Anyway, now I am experimenting with amplifying the signal with a transistor, to see if boosting it to 0 to 5V DC will resolve the problem.
Possibly I will just go and buy another more modern light sensor that is more PIC compatible.
Mark.
If you would like to refer to this comment somewhere else in this project, copy and paste the following link:
"Anyway, for now I think I won't use this sensor, too messy."
I am sure you could get it to work, just not as easy as the light to voltage sensor previously mentioned (output is 0-4V or 4.9V max). Supposedly the light to frequency device you've got it is most accurate.
The ADC default reference voltage will be Vdd , so don't expect a reading over about 25 on the ADC if Vcc is 5V (0.5/5*256).
For using the Vref+ you would need to set that pin as an input, "dir PortA.3 in". Also need to tell the ADCCON1 register to set the Vref+ bit like "VCFG0 = 1". Apply your external voltage divider to the RA3/Vref+ pin, and you should be good to go. Some devices say Vref+ can't go below a certain voltage, like 2V or ??. But since this is a newer device, that might not be so.
Using the FVREN bit could be problematic. But then again maybe not, as you would not be trying to actually read the value....mmm.
If you would like to refer to this comment somewhere else in this project, copy and paste the following link:
> The ADC default reference voltage will be Vdd ,
> so don't expect a reading over about 25 on the ADC if Vcc is 5V
> (0.5/5*256).
Aha, that's exactly what was happening, wow good thinking.
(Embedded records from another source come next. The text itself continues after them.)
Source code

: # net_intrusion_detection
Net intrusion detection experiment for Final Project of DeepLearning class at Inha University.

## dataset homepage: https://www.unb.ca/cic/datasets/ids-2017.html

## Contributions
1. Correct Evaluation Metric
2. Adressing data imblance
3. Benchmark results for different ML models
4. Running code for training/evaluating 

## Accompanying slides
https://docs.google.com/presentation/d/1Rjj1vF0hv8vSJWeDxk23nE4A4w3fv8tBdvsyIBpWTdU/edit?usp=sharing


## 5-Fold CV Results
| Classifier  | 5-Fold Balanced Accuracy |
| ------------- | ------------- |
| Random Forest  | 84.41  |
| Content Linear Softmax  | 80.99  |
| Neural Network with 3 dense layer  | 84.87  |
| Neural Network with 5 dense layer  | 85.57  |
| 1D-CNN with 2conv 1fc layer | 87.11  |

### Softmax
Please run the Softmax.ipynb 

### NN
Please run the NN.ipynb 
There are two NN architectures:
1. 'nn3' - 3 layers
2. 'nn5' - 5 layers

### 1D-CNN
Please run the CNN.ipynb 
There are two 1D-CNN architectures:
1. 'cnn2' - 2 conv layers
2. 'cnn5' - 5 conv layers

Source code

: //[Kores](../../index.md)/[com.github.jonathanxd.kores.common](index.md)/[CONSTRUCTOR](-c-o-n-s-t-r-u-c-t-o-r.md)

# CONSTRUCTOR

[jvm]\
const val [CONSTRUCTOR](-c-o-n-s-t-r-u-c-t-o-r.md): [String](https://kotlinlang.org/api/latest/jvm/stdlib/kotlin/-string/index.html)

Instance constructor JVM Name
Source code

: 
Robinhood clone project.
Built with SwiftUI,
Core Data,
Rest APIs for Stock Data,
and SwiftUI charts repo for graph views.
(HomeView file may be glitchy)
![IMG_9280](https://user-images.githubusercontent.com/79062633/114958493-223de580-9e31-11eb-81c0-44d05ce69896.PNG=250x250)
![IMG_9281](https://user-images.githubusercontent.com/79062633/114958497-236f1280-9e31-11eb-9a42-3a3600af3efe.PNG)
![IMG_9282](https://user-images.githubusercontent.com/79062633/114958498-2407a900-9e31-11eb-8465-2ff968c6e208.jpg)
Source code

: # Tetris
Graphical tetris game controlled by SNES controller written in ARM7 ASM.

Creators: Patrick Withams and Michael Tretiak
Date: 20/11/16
It is good to know that the A/D converter is working and my circuit is good. I thought I was getting random noise.
I tried using a voltage divider to set VRef+ to be 0.5V which I connected to pin 5 (on the 40 pin DIP). I just noticed that there is a VREF- on pin 4. Possibly I have to connect that to GND instead of leaving it floating. So I need to do more experiments.
> Also need to tell the ADCCON1 register to set the Vref+ bit like "VCFG0 = 1".
That's good advice. I have checked the microchip's datasheet and found in figure 9-1 that it uses both "VCFG0 = 1" for VRef+ (AN3) and "VCFG1 = 1" for VRef- (AN2) in the ADC (Analog to Digital Conversion) block diagram.
Now I just have to figure out how to convert that into GCBASIC....
So, I have inspected the 16f887.dat file in the GCBASIC chipdata folder, and searched for the ADCON1 register. I see other bits individually identified but nothing for bits 4 and 5, only:
And from the PIC chip datasheet:
"
bit 5 VCFG1: Voltage Reference bit
1 = VREF- pin
0 = VSS
bit 4 VCFG0: Voltage Reference bit
1 = VREF+ pin
0 = VDD
"
So I think I need to do the following in GCBASIC:
SET ADCON1.4 ON
SET ADCON1.5 ON
Does this sound right?
> Some devices say Vref+ can't go below a certain voltage, like 2V or ??.
> But since this is a newer device, that might not be so.
I agree since the PIC16F887 has an "Analog Comparator Module with a Fixed voltage reference (0.6V)" from the specs.
Well, I am looking forward to trying this out, but I am having a computer problem and waiting for a spare part, hopefully I can get up an running again at the weekend (writing this on my work computer).
If you would like to refer to this comment somewhere else in this project, copy and paste the following link:
I believe another way to do it is by looking up what register that bit is in (for example, INTCON), and what the bit name is, in your case it looks like to be ADCON1? Check the data sheet.
For example, when I wanted to disable the Global Interrupts on my 16F690, i disabled the GIE bit in the INTCON register:
in GCBASIC:
set INTCON.GIE off
But I find that GCBASIC has most the bases covered, such as just doing this:
GIE = 0
The register can be up to 8 bits wide i believe, with each bit a setting for a certain part of the chip.
For you it could be set ADCON1.VCFG0 on for vref+ pin? not sure about the register, though.
If you would like to refer to this comment somewhere else in this project, copy and paste the following link:
Okay, finally I have it working using the VREF etc.
But there is a lot of noise in the circuit which is making this a lot harder to get the correct values than it should be.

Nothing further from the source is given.